Argent Advanced Technology 3.1A-1410-A And Later

Date

Monday, 17 Nov 2014

Summary

The new feature allows firing conditional alerts when all Nodes in the selected Monitoring Group are broken for the same Rule

This is extremely useful to monitor critical applications or clustered resources

For example, a web farm may span over a few IIS servers

If some of the web servers are offline, website may be less responsive, but it is still available

If all web servers are offline, the website will be completely down

It is straightforward to define such an Urgent Group Alert

Click For Full Size

There are two restrictions when defining Urgent Group Alerts:

The Selected Monitoring Group cannot be associated with Monitoring Engine {dynamic}

The reason behind is that Nodes in the Monitoring Group must be scheduled by one Supervising Engine or Motors at the same location

Click For Full Size

It is not prohibited but not recommended to use dynamic scheduling

It would be better to find out the condition for all Nodes at similar time

Click For Full Size

Technical Background

A Relator can have one or multiple Monitoring Groups to monitor

The schedule of Relator defines the interval of Relator executions

Each interval can be considered as a batch to run Rules for the monitored server/devices

The basic idea of Urgent Group Alert is to check the result of Relator in each batch; if a Rule is broken ALL Nodes in the selected Monitoring Group, fire Events for the individual Nodes, then fire the conditional Urgent Group Alert

To understand Urgent Group Alert, customer should carefully read following technical details:

An Urgent Group Alert is simply an alert that tells customer that a serious condition has happened

There are Argent Console Events for individual Nodes, but no such an Event for Urgent Group Alert

Customer does not need to answer the correspondent Event on Argent Console (A1x)

Instead, he should read the Events of individual Nodes for details
Urgent Group Alert is normally only fired after Events for individual server/device are fired

For example, Monitoring Group ‘&MG_X‘ includes server A, B and C

In batch 1, A and B are found down and Events are fired

Urgent Group Alert is not fired because C is still up

In batch 2, C is found down and an Event is fired

In batch 3, A, B and C are still down

This default behavior is useful to prevent alert flooding as it can take a while to correct the condition

For extremely critical condition, if customer does not mind to be alerted repetitively, he can override the behavior by checking following option in Relator setting:

When this option is checked, an Urgent Group Alert is fired for each batch as long as all Nodes are still down and no matter if individual Events are fired
Customer may want Urgent Group Alert to be fired repetitively but find it is too much especially when Relator runs with very short interval

This is especially true for connectivity test using SLA or System Down Rules

To limit the alerts, customer can use following option in Relator setting:

If some Nodes in the Monitoring Group are suspended, in maintenance mode, excluded in Relator or not licensed, they are not counted when determining if the Urgent Group Alert should be fired

Take previous example, if A and B are down, C is up, but C is in maintenance mode, an Urgent Group Alert will be fired as C is not counted

It is quite straightforward to debug or analyze Urgent Group Alerts

When an Urgent Group Alert is fired, it contains list of Events fired for the individual Nodes

It explains why the Urgent Group Alert is fired.
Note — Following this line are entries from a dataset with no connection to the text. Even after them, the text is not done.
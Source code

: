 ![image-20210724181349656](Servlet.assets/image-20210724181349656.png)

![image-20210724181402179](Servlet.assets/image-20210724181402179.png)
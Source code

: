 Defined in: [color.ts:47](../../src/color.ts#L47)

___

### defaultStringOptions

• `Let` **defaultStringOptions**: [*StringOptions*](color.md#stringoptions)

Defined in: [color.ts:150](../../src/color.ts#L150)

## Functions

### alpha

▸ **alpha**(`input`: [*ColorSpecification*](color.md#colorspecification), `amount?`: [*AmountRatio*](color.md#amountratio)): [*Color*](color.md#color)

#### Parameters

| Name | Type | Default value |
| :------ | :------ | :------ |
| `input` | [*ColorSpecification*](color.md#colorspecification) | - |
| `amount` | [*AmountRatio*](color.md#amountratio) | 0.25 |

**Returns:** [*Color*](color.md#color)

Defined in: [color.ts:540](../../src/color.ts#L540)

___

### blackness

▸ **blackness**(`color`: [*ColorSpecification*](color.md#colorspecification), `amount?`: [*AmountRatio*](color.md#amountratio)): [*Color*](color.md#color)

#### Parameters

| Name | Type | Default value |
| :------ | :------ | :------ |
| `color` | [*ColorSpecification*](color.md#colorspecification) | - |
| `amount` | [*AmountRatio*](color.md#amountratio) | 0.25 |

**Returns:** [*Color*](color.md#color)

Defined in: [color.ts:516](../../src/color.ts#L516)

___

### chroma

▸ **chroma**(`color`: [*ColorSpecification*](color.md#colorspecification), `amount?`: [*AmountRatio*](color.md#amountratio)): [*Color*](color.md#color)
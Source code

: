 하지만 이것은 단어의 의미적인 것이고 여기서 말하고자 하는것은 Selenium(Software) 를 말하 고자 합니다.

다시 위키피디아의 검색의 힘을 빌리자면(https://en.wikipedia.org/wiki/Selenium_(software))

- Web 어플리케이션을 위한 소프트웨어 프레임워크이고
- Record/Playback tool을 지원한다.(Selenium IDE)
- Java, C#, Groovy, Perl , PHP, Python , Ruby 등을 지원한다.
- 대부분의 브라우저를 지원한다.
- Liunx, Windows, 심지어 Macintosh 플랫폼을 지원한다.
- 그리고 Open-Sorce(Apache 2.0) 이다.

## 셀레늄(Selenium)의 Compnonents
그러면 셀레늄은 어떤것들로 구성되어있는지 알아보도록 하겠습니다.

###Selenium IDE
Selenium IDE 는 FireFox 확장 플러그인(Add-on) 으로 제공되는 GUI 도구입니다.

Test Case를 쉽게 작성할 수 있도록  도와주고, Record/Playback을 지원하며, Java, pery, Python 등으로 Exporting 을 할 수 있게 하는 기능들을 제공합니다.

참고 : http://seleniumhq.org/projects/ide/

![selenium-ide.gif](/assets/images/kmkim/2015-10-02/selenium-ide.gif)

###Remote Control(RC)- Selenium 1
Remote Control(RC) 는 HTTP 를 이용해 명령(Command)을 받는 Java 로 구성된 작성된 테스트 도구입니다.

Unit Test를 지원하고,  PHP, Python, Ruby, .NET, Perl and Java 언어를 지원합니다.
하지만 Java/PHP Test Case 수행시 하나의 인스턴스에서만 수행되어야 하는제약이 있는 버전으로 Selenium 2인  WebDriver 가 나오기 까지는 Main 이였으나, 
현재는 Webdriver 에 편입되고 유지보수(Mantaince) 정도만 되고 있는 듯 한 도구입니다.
Following is an Urgent Group Alert example:

Click For Full Size

If an Urgent Group Alert is not fired, Argent AT service log also contains detail explaining the logic. For example:

25 Aug 2014 14:02:32.890 W2008R264PANWS A\Administrator NOT FIRING Urgent Group Alert for Monitoring Group ‘&MG_X‘ in Relator ‘REL_WINDOWS_API_CONNECT‘

Reason: Rule ‘NDE_API_CONNECT‘ has not found broken for Node ‘DBMWIT‘ in current batch

Resolution

Upgrade to Argent Advanced Technology 3.1A-1410-A or later